[[ Available records open ]]

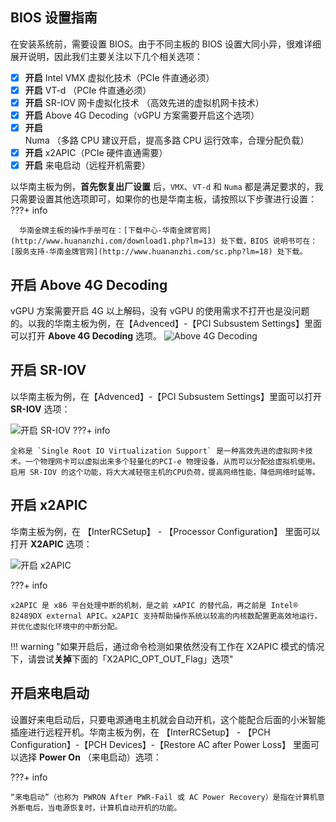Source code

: ## BIOS 设置指南
在安装系统前，需要设置 BIOS。由于不同主板的 BIOS 设置大同小异，很难详细展开说明，因此我们主要关注以下几个相关选项：

- [x] **开启** Intel VMX 虚拟化技术（PCIe 件直通必须）
- [x] **开启** VT-d （PCIe 件直通必须）
- [x] **开启** SR-IOV 网卡虚拟化技术 （高效先进的虚拟机网卡技术）
- [x] **开启** Above 4G  Decoding（vGPU 方案需要开启这个选项）
- [x] **开启** Numa （多路 CPU 建议开启，提高多路 CPU 运行效率，合理分配负载）
- [x] **开启** x2APIC（PCIe 硬件直通需要）
- [x] **开启** 来电启动（远程开机需要）

以华南主板为例，**首先恢复出厂设置** 后，`VMX`、`VT-d` 和 `Numa` 都是满足要求的，我只需要设置其他选项即可，如果你的也是华南主板，请按照以下步骤进行设置：
???+ info

      华南金牌主板的操作手册可在：[下载中心-华南金牌官网](http://www.huananzhi.com/download1.php?lm=13) 处下载，BIOS 说明书可在：[服务支持-华南金牌官网](http://www.huananzhi.com/sc.php?lm=18) 处下载。

## 开启 Above 4G  Decoding

vGPU 方案需要开启 4G 以上解码，没有 vGPU 的使用需求不打开也是没问题的。以我的华南主板为例，在【Advenced】-【PCI Subsustem Settings】里面可以打开 **Above 4G Decoding** 选项。
![Above 4G Decoding](https://img.it927.com/aio/16.png)


## 开启 SR-IOV
以华南主板为例，在【Advenced】-【PCI Subsustem Settings】里面可以打开 **SR-IOV** 选项：

![开启 SR-IOV](https://img.it927.com/aio/17.png)
???+ info

    全称是 `Single Root IO Virtualization Support` 是一种高效先进的虚拟网卡技术。一个物理网卡可以虚拟出来多个轻量化的PCI-e 物理设备，从而可以分配给虚拟机使用。启用 SR-IOV 的这个功能，将大大减轻宿主机的CPU负荷，提高网络性能，降低网络时延等。
## 开启 x2APIC

华南主板为例，在 【InterRCSetup】 - 【Processor Configuration】 里面可以打开 **X2APIC** 选项：

![开启 x2APIC](https://img.it927.com/aio/18.png)

???+ info

    x2APIC 是 x86 平台处理中断的机制，是之前 xAPIC 的替代品，再之前是 Intel® 82489DX external APIC。x2APIC 支持帮助操作系统以较高的内核数配置更高效地运行，并优化虚拟化环境中的中断分配。


!!! warning "如果开启后，通过命令检测如果依然没有工作在 X2APIC 模式的情况下，请尝试**关掉**下面的「X2APIC_OPT_OUT_Flag」选项" 

## 开启来电启动
设置好来电启动后，只要电源通电主机就会自动开机，这个能配合后面的小米智能插座进行远程开机。华南主板为例，在 【InterRCSetup】 - 【PCH Configuration】-【PCH Devices】-【Restore AC after Power Loss】 里面可以选择 **Power On** （来电启动）选项：


???+ info

    “来电启动”（也称为 PWRON After PWR-Fail 或 AC Power Recovery）是指在计算机意外断电后，当电源恢复时，计算机自动开机的功能。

[[ Available records closed ]]

Drop the images; return the entries above exactly as they appear.

Your solution.
Source code

: ## BIOS 设置指南
在安装系统前，需要设置 BIOS。由于不同主板的 BIOS 设置大同小异，很难详细展开说明，因此我们主要关注以下几个相关选项：

- [x] **开启** Intel VMX 虚拟化技术（PCIe 件直通必须）
- [x] **开启** VT-d （PCIe 件直通必须）
- [x] **开启** SR-IOV 网卡虚拟化技术 （高效先进的虚拟机网卡技术）
- [x] **开启** Above 4G  Decoding（vGPU 方案需要开启这个选项）
- [x] **开启** Numa （多路 CPU 建议开启，提高多路 CPU 运行效率，合理分配负载）
- [x] **开启** x2APIC（PCIe 硬件直通需要）
- [x] **开启** 来电启动（远程开机需要）

以华南主板为例，**首先恢复出厂设置** 后，`VMX`、`VT-d` 和 `Numa` 都是满足要求的，我只需要设置其他选项即可，如果你的也是华南主板，请按照以下步骤进行设置：
???+ info

      华南金牌主板的操作手册可在：[下载中心-华南金牌官网](http://www.huananzhi.com/download1.php?lm=13) 处下载，BIOS 说明书可在：[服务支持-华南金牌官网](http://www.huananzhi.com/sc.php?lm=18) 处下载。

## 开启 Above 4G  Decoding

vGPU 方案需要开启 4G 以上解码，没有 vGPU 的使用需求不打开也是没问题的。以我的华南主板为例，在【Advenced】-【PCI Subsustem Settings】里面可以打开 **Above 4G Decoding** 选项。
![Above 4G Decoding](https://img.it927.com/aio/16.png)


## 开启 SR-IOV
以华南主板为例，在【Advenced】-【PCI Subsustem Settings】里面可以打开 **SR-IOV** 选项：

![开启 SR-IOV](https://img.it927.com/aio/17.png)
???+ info

    全称是 `Single Root IO Virtualization Support` 是一种高效先进的虚拟网卡技术。一个物理网卡可以虚拟出来多个轻量化的PCI-e 物理设备，从而可以分配给虚拟机使用。启用 SR-IOV 的这个功能，将大大减轻宿主机的CPU负荷，提高网络性能，降低网络时延等。
## 开启 x2APIC

华南主板为例，在 【InterRCSetup】 - 【Processor Configuration】 里面可以打开 **X2APIC** 选项：

![开启 x2APIC](https://img.it927.com/aio/18.png)

???+ info

    x2APIC 是 x86 平台处理中断的机制，是之前 xAPIC 的替代品，再之前是 Intel® 82489DX external APIC。x2APIC 支持帮助操作系统以较高的内核数配置更高效地运行，并优化虚拟化环境中的中断分配。


!!! warning "如果开启后，通过命令检测如果依然没有工作在 X2APIC 模式的情况下，请尝试**关掉**下面的「X2APIC_OPT_OUT_Flag」选项" 

## 开启来电启动
设置好来电启动后，只要电源通电主机就会自动开机，这个能配合后面的小米智能插座进行远程开机。华南主板为例，在 【InterRCSetup】 - 【PCH Configuration】-【PCH Devices】-【Restore AC after Power Loss】 里面可以选择 **Power On** （来电启动）选项：


???+ info

    “来电启动”（也称为 PWRON After PWR-Fail 或 AC Power Recovery）是指在计算机意外断电后，当电源恢复时，计算机自动开机的功能。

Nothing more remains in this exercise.